* _Work instructions_
The answer must be one number: how many lines in the data below include the string "center".

* _Records provided_
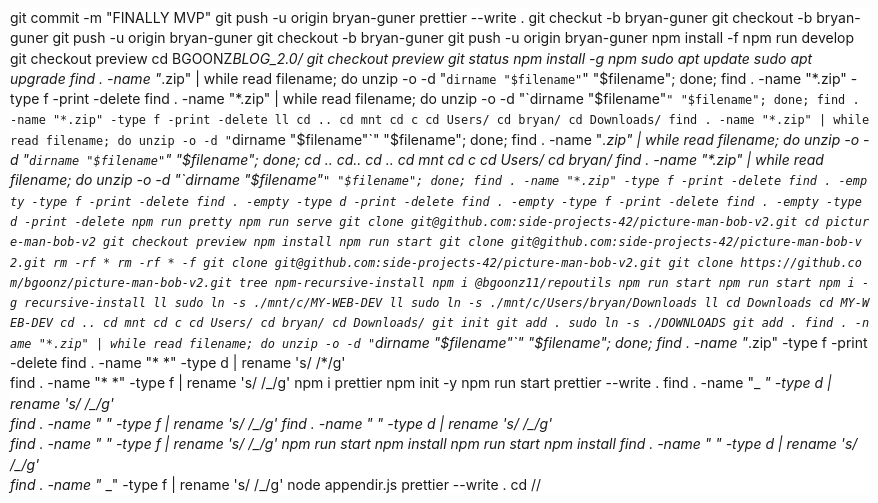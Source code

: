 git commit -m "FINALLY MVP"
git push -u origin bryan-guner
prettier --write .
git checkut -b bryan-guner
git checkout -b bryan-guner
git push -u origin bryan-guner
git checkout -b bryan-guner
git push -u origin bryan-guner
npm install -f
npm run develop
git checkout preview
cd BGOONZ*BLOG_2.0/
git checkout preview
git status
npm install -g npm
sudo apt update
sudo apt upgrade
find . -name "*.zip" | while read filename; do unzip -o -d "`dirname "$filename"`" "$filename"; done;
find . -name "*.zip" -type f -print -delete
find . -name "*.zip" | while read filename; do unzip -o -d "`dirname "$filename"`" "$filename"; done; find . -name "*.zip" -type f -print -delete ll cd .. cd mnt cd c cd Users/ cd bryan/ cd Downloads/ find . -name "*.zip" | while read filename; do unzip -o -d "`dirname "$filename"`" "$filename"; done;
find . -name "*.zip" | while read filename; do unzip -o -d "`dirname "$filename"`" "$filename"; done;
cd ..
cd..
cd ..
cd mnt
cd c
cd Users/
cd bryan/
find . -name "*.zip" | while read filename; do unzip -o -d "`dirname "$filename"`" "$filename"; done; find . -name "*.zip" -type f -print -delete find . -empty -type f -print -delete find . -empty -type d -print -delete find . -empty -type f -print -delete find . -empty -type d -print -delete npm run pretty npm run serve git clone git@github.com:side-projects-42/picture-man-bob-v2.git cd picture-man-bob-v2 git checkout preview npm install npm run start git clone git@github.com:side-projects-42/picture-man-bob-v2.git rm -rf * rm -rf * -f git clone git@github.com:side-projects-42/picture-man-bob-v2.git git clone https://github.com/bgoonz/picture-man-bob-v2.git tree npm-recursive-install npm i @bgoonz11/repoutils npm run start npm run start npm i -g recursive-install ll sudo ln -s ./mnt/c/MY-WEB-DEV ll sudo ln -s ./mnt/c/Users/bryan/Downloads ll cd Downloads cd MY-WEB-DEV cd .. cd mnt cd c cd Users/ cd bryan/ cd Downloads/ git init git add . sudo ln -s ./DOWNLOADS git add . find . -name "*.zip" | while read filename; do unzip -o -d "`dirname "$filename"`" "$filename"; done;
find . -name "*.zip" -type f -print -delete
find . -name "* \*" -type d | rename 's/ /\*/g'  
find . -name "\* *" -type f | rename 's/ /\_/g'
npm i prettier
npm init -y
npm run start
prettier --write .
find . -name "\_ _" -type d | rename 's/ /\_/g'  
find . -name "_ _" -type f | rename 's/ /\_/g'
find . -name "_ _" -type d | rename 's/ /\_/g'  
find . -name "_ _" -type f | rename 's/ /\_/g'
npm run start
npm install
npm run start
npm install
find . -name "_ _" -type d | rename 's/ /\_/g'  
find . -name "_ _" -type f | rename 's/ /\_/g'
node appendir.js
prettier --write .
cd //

* * *

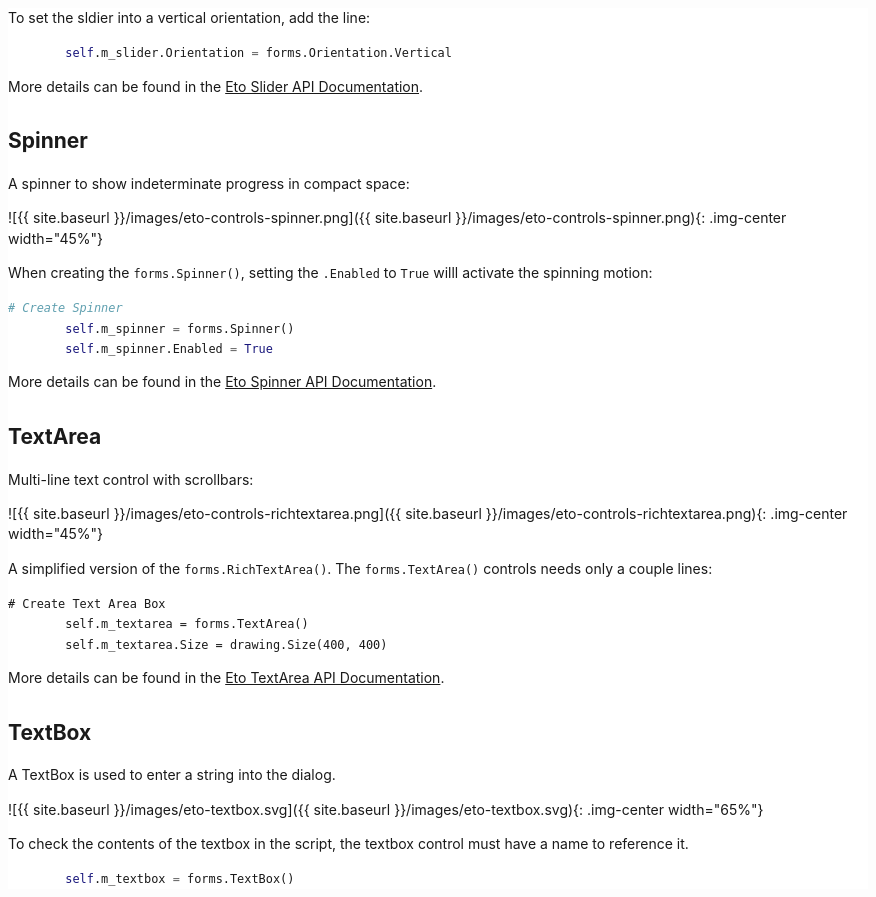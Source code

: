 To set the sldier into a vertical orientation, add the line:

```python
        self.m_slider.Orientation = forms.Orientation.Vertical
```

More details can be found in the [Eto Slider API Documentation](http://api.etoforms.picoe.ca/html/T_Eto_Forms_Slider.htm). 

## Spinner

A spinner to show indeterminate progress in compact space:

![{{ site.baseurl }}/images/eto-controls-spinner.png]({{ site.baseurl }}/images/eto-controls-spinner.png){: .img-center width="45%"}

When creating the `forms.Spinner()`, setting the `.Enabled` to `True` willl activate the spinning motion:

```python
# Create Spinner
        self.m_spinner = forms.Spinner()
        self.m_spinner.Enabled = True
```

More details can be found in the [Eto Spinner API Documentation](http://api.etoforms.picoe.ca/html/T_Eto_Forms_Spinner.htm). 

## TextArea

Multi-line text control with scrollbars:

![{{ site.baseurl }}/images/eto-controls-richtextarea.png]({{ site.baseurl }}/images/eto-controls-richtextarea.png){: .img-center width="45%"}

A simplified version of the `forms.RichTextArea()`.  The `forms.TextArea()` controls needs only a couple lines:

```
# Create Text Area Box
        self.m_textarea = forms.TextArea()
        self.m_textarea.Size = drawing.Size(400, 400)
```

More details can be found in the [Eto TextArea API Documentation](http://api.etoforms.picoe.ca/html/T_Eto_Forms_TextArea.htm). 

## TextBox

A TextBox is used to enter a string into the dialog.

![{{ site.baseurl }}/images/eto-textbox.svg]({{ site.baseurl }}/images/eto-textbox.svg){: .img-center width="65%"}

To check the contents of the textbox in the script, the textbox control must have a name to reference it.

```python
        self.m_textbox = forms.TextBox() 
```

* _Reply to the task_
3